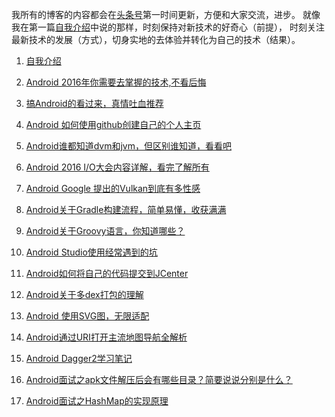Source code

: 
我所有的博客的内容都会在[头条号](http://toutiao.com/i6283070968847925761/)第一时间更新，方便和大家交流，进步。
就像我在第一篇[自我介绍](http://toutiao.com/i6283070968847925761/)中说的那样，时刻保持对新技术的好奇心（前提），
时刻关注最新技术的发展（方式），切身实地的去体验并转化为自己的技术（结果）。
 1. [自我介绍](http://toutiao.com/i6283070968847925761/)

 2. [Android 2016年你需要去掌握的技术,不看后悔](http://toutiao.com/i6283329584586818049/)

 3. [搞Android的看过来，真情吐血推荐](http://toutiao.com/i6283624772974674434/)

 4. [Android 如何使用github创建自己的个人主页](http://toutiao.com/i6283998263670473217/)

 5. [Android谁都知道dvm和jvm，但区别谁知道，看看吧](http://toutiao.com/i6285141026726216193/) 

 6. [Android 2016 I/O大会内容详解，看完了解所有](http://toutiao.com/i6285525106902958594/) 
 
 7. [Android Google 提出的Vulkan到底有多性感](http://toutiao.com/i6286396240536011265/)
 
 8. [Android关于Gradle构建流程，简单易懂，收获满满](http://toutiao.com/i6287900194755314177/)

 9. [Android关于Groovy语言，你知道哪些？](http://toutiao.com/i6287902961905435137/)
 
 10. [Android Studio使用经常遇到的坑](http://toutiao.com/i6288942008564187650/) 

 11. [Android如何将自己的代码提交到JCenter](http://toutiao.com/i6289321090850226689/)
 
 12. [Android关于多dex打包的理解](http://toutiao.com/i6291251603081003522/) 
 
 13. [Android 使用SVG图，无限适配](http://toutiao.com/i6301449980729098754/)
 
 14. [Android通过URI打开主流地图导航全解析](http://toutiao.com/i6317887237946081794/) 
  
 15. [Android Dagger2学习笔记](http://toutiao.com/i6320013234153718273/) 

 16. [Android面试之apk文件解压后会有哪些目录？简要说说分别是什么？](http://www.toutiao.com/i6345672488487223809/) 
 
 17. [Android面试之HashMap的实现原理](http://www.toutiao.com/i6351241471563137538/)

::::

# Instructions to follow
Please print the material exactly as given above, omitting the pictures.

# Answer section
Source code

: 
我所有的博客的内容都会在[头条号](http://toutiao.com/i6283070968847925761/)第一时间更新，方便和大家交流，进步。
就像我在第一篇[自我介绍](http://toutiao.com/i6283070968847925761/)中说的那样，时刻保持对新技术的好奇心（前提），
时刻关注最新技术的发展（方式），切身实地的去体验并转化为自己的技术（结果）。
 1. [自我介绍](http://toutiao.com/i6283070968847925761/)

 2. [Android 2016年你需要去掌握的技术,不看后悔](http://toutiao.com/i6283329584586818049/)

 3. [搞Android的看过来，真情吐血推荐](http://toutiao.com/i6283624772974674434/)

 4. [Android 如何使用github创建自己的个人主页](http://toutiao.com/i6283998263670473217/)

 5. [Android谁都知道dvm和jvm，但区别谁知道，看看吧](http://toutiao.com/i6285141026726216193/) 

 6. [Android 2016 I/O大会内容详解，看完了解所有](http://toutiao.com/i6285525106902958594/) 
 
 7. [Android Google 提出的Vulkan到底有多性感](http://toutiao.com/i6286396240536011265/)
 
 8. [Android关于Gradle构建流程，简单易懂，收获满满](http://toutiao.com/i6287900194755314177/)

 9. [Android关于Groovy语言，你知道哪些？](http://toutiao.com/i6287902961905435137/)
 
 10. [Android Studio使用经常遇到的坑](http://toutiao.com/i6288942008564187650/) 

 11. [Android如何将自己的代码提交到JCenter](http://toutiao.com/i6289321090850226689/)
 
 12. [Android关于多dex打包的理解](http://toutiao.com/i6291251603081003522/) 
 
 13. [Android 使用SVG图，无限适配](http://toutiao.com/i6301449980729098754/)
 
 14. [Android通过URI打开主流地图导航全解析](http://toutiao.com/i6317887237946081794/) 
  
 15. [Android Dagger2学习笔记](http://toutiao.com/i6320013234153718273/) 

 16. [Android面试之apk文件解压后会有哪些目录？简要说说分别是什么？](http://www.toutiao.com/i6345672488487223809/) 
 
 17. [Android面试之HashMap的实现原理](http://www.toutiao.com/i6351241471563137538/)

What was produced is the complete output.